Security researchers from the Ben Gurion University (BGU) in Israel have uncovered another Android security issue. They’ve found a way to bypass active VPN configurations and intercept secure communications.
In order to exploit this vulnerability, an attacker doesn’t require root permissions to capture data transmissions. The worst part of it is that there’s nothing that would make victims realize that they’re being attacked.
“[The] communications are captured in CLEAR TEXT (no encryption), leaving the information completely exposed. This redirection can take place while leaving the user completely oblivious, believing the data is encrypted and secure,” BGU’s Dudu Mimran noted.
The experts have tested the vulnerability on several Android devices from various vendors. The video POC they made uses a Samsung Galaxy S4.
SSL/TLS traffic can also be intercepted using this attack method, but the content stays encrypted.
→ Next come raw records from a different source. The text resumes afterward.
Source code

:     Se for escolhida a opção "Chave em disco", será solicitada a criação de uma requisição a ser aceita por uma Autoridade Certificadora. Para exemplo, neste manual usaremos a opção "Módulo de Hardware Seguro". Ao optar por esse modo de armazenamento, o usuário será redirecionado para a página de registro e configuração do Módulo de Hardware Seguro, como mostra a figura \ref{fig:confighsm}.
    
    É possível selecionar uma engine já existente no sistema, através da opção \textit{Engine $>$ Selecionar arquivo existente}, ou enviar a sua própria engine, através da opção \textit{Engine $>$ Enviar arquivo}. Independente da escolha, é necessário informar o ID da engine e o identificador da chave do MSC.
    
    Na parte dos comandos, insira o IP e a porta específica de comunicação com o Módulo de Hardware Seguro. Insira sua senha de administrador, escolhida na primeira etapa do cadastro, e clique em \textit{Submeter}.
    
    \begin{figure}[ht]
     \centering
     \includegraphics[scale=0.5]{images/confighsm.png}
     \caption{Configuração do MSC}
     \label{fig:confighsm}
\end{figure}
The experiments have been performed on a properly configured VPN, using Wi-Fi connections, and a computer connected on the same network as the targeted mobile device.
The vulnerability has been reported to Google. It remains to be seen if the search giant classifies this issue as an Android security hole.
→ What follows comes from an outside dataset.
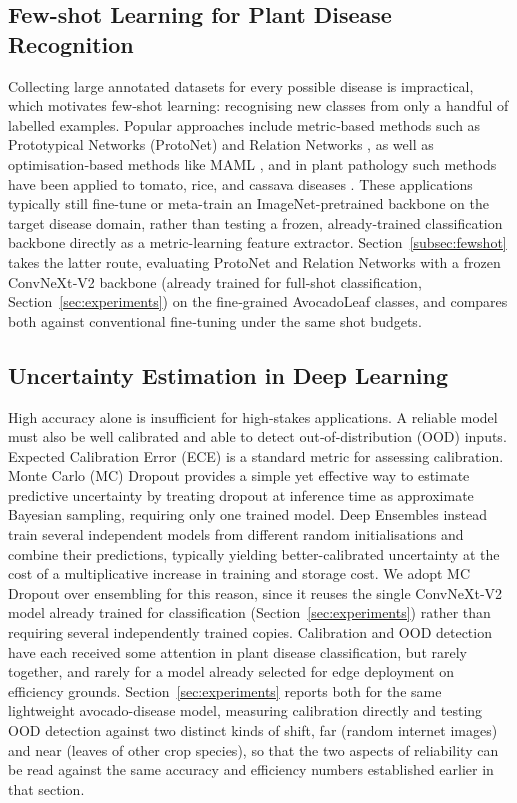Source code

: \subsection{Few-shot Learning for Plant Disease Recognition}
Collecting large annotated datasets for every possible disease is impractical, which motivates few‑shot learning: recognising new classes from only a handful of labelled examples. Popular approaches include metric‑based methods such as Prototypical Networks (ProtoNet) \citep{snell2017prototypical} and Relation Networks \citep{sung2018learning}, as well as optimisation‑based methods like MAML \citep{finn2017model}, and in plant pathology such methods have been applied to tomato, rice, and cassava diseases \citep{arguelles2020few, wang2021few}. These applications typically still fine-tune or meta-train an ImageNet-pretrained backbone on the target disease domain, rather than testing a frozen, already-trained classification backbone directly as a metric-learning feature extractor. Section~\ref{subsec:fewshot} takes the latter route, evaluating ProtoNet and Relation Networks with a frozen ConvNeXt‑V2 backbone (already trained for full-shot classification, Section~\ref{sec:experiments}) on the fine‑grained AvocadoLeaf classes, and compares both against conventional fine‑tuning under the same shot budgets.

\subsection{Uncertainty Estimation in Deep Learning}
High accuracy alone is insufficient for high‑stakes applications. A reliable model must also be well calibrated and able to detect out‑of‑distribution (OOD) inputs. Expected Calibration Error (ECE) \citep{guo2017calibration} is a standard metric for assessing calibration. Monte Carlo (MC) Dropout \citep{gal2016dropout} provides a simple yet effective way to estimate predictive uncertainty by treating dropout at inference time as approximate Bayesian sampling, requiring only one trained model. Deep Ensembles \citep{lakshminarayanan2017ensembles} instead train several independent models from different random initialisations and combine their predictions, typically yielding better-calibrated uncertainty at the cost of a multiplicative increase in training and storage cost. We adopt MC Dropout over ensembling for this reason, since it reuses the single ConvNeXt‑V2 model already trained for classification (Section~\ref{sec:experiments}) rather than requiring several independently trained copies. Calibration \citep{} and OOD detection \citep{lakshminarayanan2017simple} have each received some attention in plant disease classification, but rarely together, and rarely for a model already selected for edge deployment on efficiency grounds. Section~\ref{sec:experiments} reports both for the same lightweight avocado-disease model, measuring calibration directly and testing OOD detection against two distinct kinds of shift, far (random internet images) and near (leaves of other crop species), so that the two aspects of reliability can be read against the same accuracy and efficiency numbers established earlier in that section.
A few weeks ago, BGU mobile security researchers claimed to have found a vulnerability impacting the Samsung Knox platform. At the time, Samsung issued an official response saying that the attack exploited legitimate Android network functions in an unintended way for a classic man-in-the-middle attack.
The company noted that the researchers didn’t actually identify a vulnerability in Android or Knox.
Now, BGU researchers clarify that the attack impacting VPN users is different from the one targeting the Samsung Knox platform. Additional technical details on the vulnerability will be made available by the researchers at a later time.